Your goal ->
Your response should contain each line of the data that includes "linux".

Recorded data ->

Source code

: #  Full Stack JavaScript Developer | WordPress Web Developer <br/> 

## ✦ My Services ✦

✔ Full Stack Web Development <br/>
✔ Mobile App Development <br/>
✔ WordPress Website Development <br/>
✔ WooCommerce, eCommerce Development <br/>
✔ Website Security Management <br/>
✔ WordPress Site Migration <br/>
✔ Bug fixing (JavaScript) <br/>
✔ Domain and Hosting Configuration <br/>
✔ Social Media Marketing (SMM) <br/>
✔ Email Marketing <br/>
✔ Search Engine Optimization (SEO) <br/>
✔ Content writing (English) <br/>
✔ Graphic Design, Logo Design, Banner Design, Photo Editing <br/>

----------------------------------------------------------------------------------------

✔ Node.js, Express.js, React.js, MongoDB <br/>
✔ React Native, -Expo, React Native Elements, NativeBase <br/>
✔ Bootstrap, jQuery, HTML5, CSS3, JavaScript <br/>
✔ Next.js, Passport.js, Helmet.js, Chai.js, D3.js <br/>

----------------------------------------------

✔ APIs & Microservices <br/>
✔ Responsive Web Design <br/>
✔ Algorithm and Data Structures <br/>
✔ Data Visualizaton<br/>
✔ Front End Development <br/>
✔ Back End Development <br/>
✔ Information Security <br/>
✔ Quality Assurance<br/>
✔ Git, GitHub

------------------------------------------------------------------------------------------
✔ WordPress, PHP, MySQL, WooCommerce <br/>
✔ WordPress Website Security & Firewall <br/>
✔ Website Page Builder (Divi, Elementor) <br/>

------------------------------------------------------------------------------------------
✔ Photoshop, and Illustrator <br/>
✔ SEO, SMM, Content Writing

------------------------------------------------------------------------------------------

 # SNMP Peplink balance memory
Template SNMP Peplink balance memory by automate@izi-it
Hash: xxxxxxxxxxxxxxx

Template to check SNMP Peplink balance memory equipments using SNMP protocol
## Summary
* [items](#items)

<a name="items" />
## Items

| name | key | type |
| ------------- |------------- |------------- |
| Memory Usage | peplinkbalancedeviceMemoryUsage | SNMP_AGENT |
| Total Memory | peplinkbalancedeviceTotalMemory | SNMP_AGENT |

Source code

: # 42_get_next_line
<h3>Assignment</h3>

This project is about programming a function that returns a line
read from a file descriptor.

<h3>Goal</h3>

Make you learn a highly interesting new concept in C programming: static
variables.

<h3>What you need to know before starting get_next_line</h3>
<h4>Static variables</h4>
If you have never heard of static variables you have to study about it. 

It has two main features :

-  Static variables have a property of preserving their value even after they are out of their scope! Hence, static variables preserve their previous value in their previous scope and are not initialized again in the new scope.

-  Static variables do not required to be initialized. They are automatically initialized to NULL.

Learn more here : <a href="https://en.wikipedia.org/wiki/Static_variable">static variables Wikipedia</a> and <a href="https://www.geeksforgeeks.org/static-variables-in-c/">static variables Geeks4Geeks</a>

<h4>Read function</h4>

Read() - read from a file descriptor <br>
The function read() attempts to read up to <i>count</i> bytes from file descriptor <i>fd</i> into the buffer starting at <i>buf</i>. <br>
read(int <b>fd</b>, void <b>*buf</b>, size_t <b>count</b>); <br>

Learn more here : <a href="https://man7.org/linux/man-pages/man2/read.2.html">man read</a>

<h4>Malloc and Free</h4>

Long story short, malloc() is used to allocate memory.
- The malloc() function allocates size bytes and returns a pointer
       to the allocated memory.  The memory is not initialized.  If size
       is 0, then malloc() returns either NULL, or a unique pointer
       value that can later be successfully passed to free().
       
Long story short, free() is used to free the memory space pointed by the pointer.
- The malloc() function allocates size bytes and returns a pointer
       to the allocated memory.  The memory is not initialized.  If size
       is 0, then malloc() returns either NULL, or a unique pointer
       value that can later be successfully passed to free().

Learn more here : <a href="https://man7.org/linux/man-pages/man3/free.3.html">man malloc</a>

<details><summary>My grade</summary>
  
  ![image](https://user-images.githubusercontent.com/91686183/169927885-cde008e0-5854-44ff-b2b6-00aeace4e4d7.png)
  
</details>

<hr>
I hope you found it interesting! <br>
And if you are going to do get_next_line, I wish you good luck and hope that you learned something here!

* * *

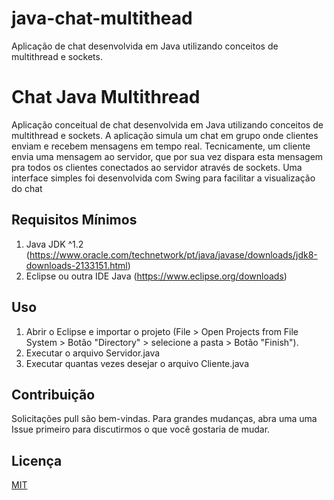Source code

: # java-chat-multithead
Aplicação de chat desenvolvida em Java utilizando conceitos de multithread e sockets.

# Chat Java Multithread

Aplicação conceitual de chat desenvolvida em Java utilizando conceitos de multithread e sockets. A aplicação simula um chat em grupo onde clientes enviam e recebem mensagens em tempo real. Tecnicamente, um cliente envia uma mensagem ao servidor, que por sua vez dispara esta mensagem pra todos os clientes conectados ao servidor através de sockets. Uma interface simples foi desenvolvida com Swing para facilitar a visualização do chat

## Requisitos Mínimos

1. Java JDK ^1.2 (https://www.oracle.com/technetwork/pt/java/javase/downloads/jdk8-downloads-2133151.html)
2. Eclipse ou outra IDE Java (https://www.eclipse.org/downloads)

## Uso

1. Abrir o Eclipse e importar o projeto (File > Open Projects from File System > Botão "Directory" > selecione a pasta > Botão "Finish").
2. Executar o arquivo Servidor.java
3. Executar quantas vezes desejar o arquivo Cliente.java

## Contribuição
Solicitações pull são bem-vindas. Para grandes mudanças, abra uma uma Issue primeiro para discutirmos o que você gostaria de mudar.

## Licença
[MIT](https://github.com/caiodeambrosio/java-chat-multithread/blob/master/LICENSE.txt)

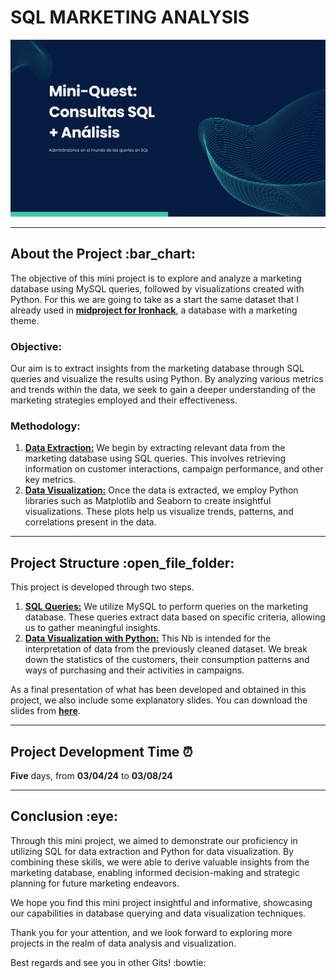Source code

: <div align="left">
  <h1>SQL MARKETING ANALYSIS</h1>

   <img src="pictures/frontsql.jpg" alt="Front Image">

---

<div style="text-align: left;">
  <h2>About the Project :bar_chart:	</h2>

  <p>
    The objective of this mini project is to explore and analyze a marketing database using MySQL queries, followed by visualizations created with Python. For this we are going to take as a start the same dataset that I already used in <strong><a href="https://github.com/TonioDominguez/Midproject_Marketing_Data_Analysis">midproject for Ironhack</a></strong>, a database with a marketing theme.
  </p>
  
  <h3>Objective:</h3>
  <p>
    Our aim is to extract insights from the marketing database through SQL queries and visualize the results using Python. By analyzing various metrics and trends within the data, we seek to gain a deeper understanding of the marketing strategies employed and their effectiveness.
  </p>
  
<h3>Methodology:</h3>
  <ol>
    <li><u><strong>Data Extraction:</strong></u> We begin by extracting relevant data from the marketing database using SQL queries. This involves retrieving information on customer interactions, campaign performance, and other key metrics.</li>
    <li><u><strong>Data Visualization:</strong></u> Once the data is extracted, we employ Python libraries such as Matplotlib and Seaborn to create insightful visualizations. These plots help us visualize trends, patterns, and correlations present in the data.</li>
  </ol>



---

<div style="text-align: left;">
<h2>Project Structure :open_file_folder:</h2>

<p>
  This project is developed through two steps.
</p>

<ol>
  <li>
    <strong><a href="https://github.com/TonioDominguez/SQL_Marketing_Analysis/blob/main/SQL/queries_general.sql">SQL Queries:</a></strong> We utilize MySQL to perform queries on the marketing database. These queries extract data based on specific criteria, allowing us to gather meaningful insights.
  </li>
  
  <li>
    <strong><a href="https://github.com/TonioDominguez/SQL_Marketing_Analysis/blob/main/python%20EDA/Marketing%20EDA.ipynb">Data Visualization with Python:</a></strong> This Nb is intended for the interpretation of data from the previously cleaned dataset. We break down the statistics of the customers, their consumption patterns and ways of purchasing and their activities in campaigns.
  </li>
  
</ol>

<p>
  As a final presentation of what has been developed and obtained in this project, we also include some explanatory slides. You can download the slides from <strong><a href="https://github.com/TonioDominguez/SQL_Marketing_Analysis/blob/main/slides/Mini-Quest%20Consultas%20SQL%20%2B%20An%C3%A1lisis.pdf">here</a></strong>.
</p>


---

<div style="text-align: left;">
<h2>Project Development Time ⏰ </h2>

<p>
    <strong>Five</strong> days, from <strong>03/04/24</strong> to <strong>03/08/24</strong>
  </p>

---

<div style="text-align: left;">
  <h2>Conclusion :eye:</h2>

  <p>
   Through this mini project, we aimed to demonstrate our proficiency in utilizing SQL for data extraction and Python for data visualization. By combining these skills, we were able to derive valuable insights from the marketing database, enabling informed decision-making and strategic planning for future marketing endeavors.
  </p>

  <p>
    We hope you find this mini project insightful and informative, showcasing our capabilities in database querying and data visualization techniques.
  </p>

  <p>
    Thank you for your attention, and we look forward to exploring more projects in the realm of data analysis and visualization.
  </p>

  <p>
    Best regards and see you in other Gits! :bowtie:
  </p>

Solution to this exercise ->
Learn more here : <a href="https://man7.org/linux/man-pages/man2/read.2.html">man read</a>
Learn more here : <a href="https://man7.org/linux/man-pages/man3/free.3.html">man malloc</a>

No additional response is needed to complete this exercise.